Source records
# # #

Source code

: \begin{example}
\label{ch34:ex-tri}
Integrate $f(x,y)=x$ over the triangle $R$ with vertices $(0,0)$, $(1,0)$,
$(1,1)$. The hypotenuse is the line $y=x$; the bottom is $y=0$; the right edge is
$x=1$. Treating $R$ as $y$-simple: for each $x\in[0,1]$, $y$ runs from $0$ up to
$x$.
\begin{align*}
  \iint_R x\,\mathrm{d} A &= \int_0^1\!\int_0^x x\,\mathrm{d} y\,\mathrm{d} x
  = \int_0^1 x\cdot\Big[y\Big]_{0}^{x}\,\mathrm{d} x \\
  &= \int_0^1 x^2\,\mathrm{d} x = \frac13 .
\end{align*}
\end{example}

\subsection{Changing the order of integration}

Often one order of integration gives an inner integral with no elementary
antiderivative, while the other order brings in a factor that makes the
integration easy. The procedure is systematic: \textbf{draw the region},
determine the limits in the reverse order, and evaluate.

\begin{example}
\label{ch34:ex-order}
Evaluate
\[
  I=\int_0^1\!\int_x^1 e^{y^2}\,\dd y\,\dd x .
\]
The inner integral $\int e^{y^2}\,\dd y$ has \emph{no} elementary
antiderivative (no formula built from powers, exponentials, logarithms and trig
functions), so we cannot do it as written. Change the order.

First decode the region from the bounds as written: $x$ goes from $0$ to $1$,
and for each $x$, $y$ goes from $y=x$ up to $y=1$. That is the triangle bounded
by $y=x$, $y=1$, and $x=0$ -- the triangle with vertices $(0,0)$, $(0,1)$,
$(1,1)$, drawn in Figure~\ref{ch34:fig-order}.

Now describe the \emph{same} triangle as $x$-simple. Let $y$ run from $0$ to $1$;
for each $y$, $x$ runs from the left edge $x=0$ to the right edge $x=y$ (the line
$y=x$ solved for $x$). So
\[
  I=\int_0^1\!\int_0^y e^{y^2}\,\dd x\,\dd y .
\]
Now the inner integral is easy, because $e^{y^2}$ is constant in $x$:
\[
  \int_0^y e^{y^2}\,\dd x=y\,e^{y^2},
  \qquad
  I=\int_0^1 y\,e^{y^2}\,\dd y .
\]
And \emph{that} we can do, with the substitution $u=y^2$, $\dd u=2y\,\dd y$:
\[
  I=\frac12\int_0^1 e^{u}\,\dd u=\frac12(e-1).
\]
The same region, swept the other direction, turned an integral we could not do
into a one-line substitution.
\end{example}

# # #

# REQUIRED WORK
Please repeat the data in full so that nothing differs from the original.

# ANSWER FOR THE TASK
Source code

: \begin{example}
\label{ch34:ex-tri}
Integrate $f(x,y)=x$ over the triangle $R$ with vertices $(0,0)$, $(1,0)$,
$(1,1)$. The hypotenuse is the line $y=x$; the bottom is $y=0$; the right edge is
$x=1$. Treating $R$ as $y$-simple: for each $x\in[0,1]$, $y$ runs from $0$ up to
$x$.
\begin{align*}
  \iint_R x\,\mathrm{d} A &= \int_0^1\!\int_0^x x\,\mathrm{d} y\,\mathrm{d} x
  = \int_0^1 x\cdot\Big[y\Big]_{0}^{x}\,\mathrm{d} x \\
  &= \int_0^1 x^2\,\mathrm{d} x = \frac13 .
\end{align*}
\end{example}

\subsection{Changing the order of integration}

Often one order of integration gives an inner integral with no elementary
antiderivative, while the other order brings in a factor that makes the
integration easy. The procedure is systematic: \textbf{draw the region},
determine the limits in the reverse order, and evaluate.

\begin{example}
\label{ch34:ex-order}
Evaluate
\[
  I=\int_0^1\!\int_x^1 e^{y^2}\,\dd y\,\dd x .
\]
The inner integral $\int e^{y^2}\,\dd y$ has \emph{no} elementary
antiderivative (no formula built from powers, exponentials, logarithms and trig
functions), so we cannot do it as written. Change the order.

First decode the region from the bounds as written: $x$ goes from $0$ to $1$,
and for each $x$, $y$ goes from $y=x$ up to $y=1$. That is the triangle bounded
by $y=x$, $y=1$, and $x=0$ -- the triangle with vertices $(0,0)$, $(0,1)$,
$(1,1)$, drawn in Figure~\ref{ch34:fig-order}.

Now describe the \emph{same} triangle as $x$-simple. Let $y$ run from $0$ to $1$;
for each $y$, $x$ runs from the left edge $x=0$ to the right edge $x=y$ (the line
$y=x$ solved for $x$). So
\[
  I=\int_0^1\!\int_0^y e^{y^2}\,\dd x\,\dd y .
\]
Now the inner integral is easy, because $e^{y^2}$ is constant in $x$:
\[
  \int_0^y e^{y^2}\,\dd x=y\,e^{y^2},
  \qquad
  I=\int_0^1 y\,e^{y^2}\,\dd y .
\]
And \emph{that} we can do, with the substitution $u=y^2$, $\dd u=2y\,\dd y$:
\[
  I=\frac12\int_0^1 e^{u}\,\dd u=\frac12(e-1).
\]
The same region, swept the other direction, turned an integral we could not do
into a one-line substitution.
\end{example}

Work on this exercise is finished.